▸ **Problem to solve**:
Only lines containing the string "lambda" belong in the answer; find them in the records and copy them.

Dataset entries

_ _ _ _ _ _ _

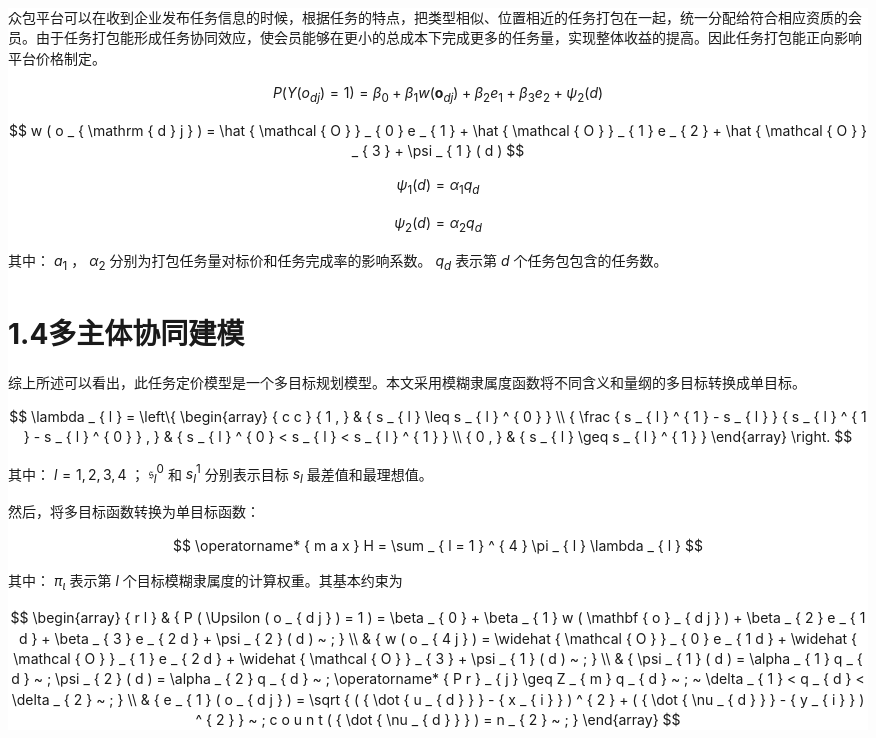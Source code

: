 众包平台可以在收到企业发布任务信息的时候，根据任务的特点，把类型相似、位置相近的任务打包在一起，统一分配给符合相应资质的会员。由于任务打包能形成任务协同效应，使会员能够在更小的总成本下完成更多的任务量，实现整体收益的提高。因此任务打包能正向影响平台价格制定。

$$
P ( \Upsilon ( o _ { d j } ) = 1 ) = \beta _ { 0 } + \beta _ { 1 } w ( \mathbf { o } _ { d j } ) + \beta _ { 2 } e _ { 1 } + \beta _ { 3 } e _ { 2 } + \psi _ { 2 } ( d )
$$

$$
w ( o _ { \mathrm { d } j } ) = \hat { \mathcal { O } } _ { 0 } e _ { 1 } + \hat { \mathcal { O } } _ { 1 } e _ { 2 } + \hat { \mathcal { O } } _ { 3 } + \psi _ { 1 } ( d )
$$

$$
\psi _ { 1 } ( d ) = \alpha _ { 1 } q _ { d }
$$

$$
\psi _ { 2 } ( d ) = \alpha _ { 2 } q _ { d }
$$

其中： $a _ { \scriptscriptstyle 1 }$ ， $\alpha _ { 2 }$ 分别为打包任务量对标价和任务完成率的影响系数。 $q _ { d }$ 表示第 $d$ 个任务包包含的任务数。

# 1.4多主体协同建模

综上所述可以看出，此任务定价模型是一个多目标规划模型。本文采用模糊隶属度函数将不同含义和量纲的多目标转换成单目标。

$$
\lambda _ { l } = \left\{ \begin{array} { c c } { 1 , } & { s _ { l } \leq s _ { l } ^ { 0 } } \\ { \frac { s _ { l } ^ { 1 } - s _ { l } } { s _ { l } ^ { 1 } - s _ { l } ^ { 0 } } , } & { s _ { l } ^ { 0 } < s _ { l } < s _ { l } ^ { 1 } } \\ { 0 , } & { s _ { l } \geq s _ { l } ^ { 1 } } \end{array} \right.
$$

其中： $l = { 1 , 2 , 3 , 4 }$ ； ${ \mathfrak { s } } _ { l } ^ { 0 }$ 和 $s _ { l } ^ { 1 }$ 分别表示目标 $s _ { l }$ 最差值和最理想值。

然后，将多目标函数转换为单目标函数：

$$
\operatorname* { m a x } H = \sum _ { l = 1 } ^ { 4 } \pi _ { l } \lambda _ { l }
$$

其中： $\pi _ { \iota }$ 表示第 $l$ 个目标模糊隶属度的计算权重。其基本约束为

$$
\begin{array} { r l } & { P ( \Upsilon ( o _ { d j } ) = 1 ) = \beta _ { 0 } + \beta _ { 1 } w ( \mathbf { o } _ { d j } ) + \beta _ { 2 } e _ { 1 d } + \beta _ { 3 } e _ { 2 d } + \psi _ { 2 } ( d ) ~ ; } \\ & { w ( o _ { 4 j } ) = \widehat { \mathcal { O } } _ { 0 } e _ { 1 d } + \widehat { \mathcal { O } } _ { 1 } e _ { 2 d } + \widehat { \mathcal { O } } _ { 3 } + \psi _ { 1 } ( d ) ~ ; } \\ & { \psi _ { 1 } ( d ) = \alpha _ { 1 } q _ { d } ~ ; \psi _ { 2 } ( d ) = \alpha _ { 2 } q _ { d } ~ ; \operatorname* { P r } _ { j } \geq Z _ { m } q _ { d } ~ ; ~ \delta _ { 1 } < q _ { d } < \delta _ { 2 } ~ ; } \\ & { e _ { 1 } ( o _ { d j } ) = \sqrt { ( { \dot { u _ { d } } } - { x _ { i } } ) ^ { 2 } + ( { \dot { \nu _ { d } } } - { y _ { i } } ) ^ { 2 } } ~ ; c o u n t ( { \dot { \nu _ { d } } } ) = n _ { 2 } ~ ; } \end{array}
$$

_ _ _ _ _ _ _

▸ **Problem solution**:
\lambda _ { l } = \left\{ \begin{array} { c c } { 1 , } & { s _ { l } \leq s _ { l } ^ { 0 } } \\ { \frac { s _ { l } ^ { 1 } - s _ { l } } { s _ { l } ^ { 1 } - s _ { l } ^ { 0 } } , } & { s _ { l } ^ { 0 } < s _ { l } < s _ { l } ^ { 1 } } \\ { 0 , } & { s _ { l } \geq s _ { l } ^ { 1 } } \end{array} \right.
\operatorname* { m a x } H = \sum _ { l = 1 } ^ { 4 } \pi _ { l } \lambda _ { l }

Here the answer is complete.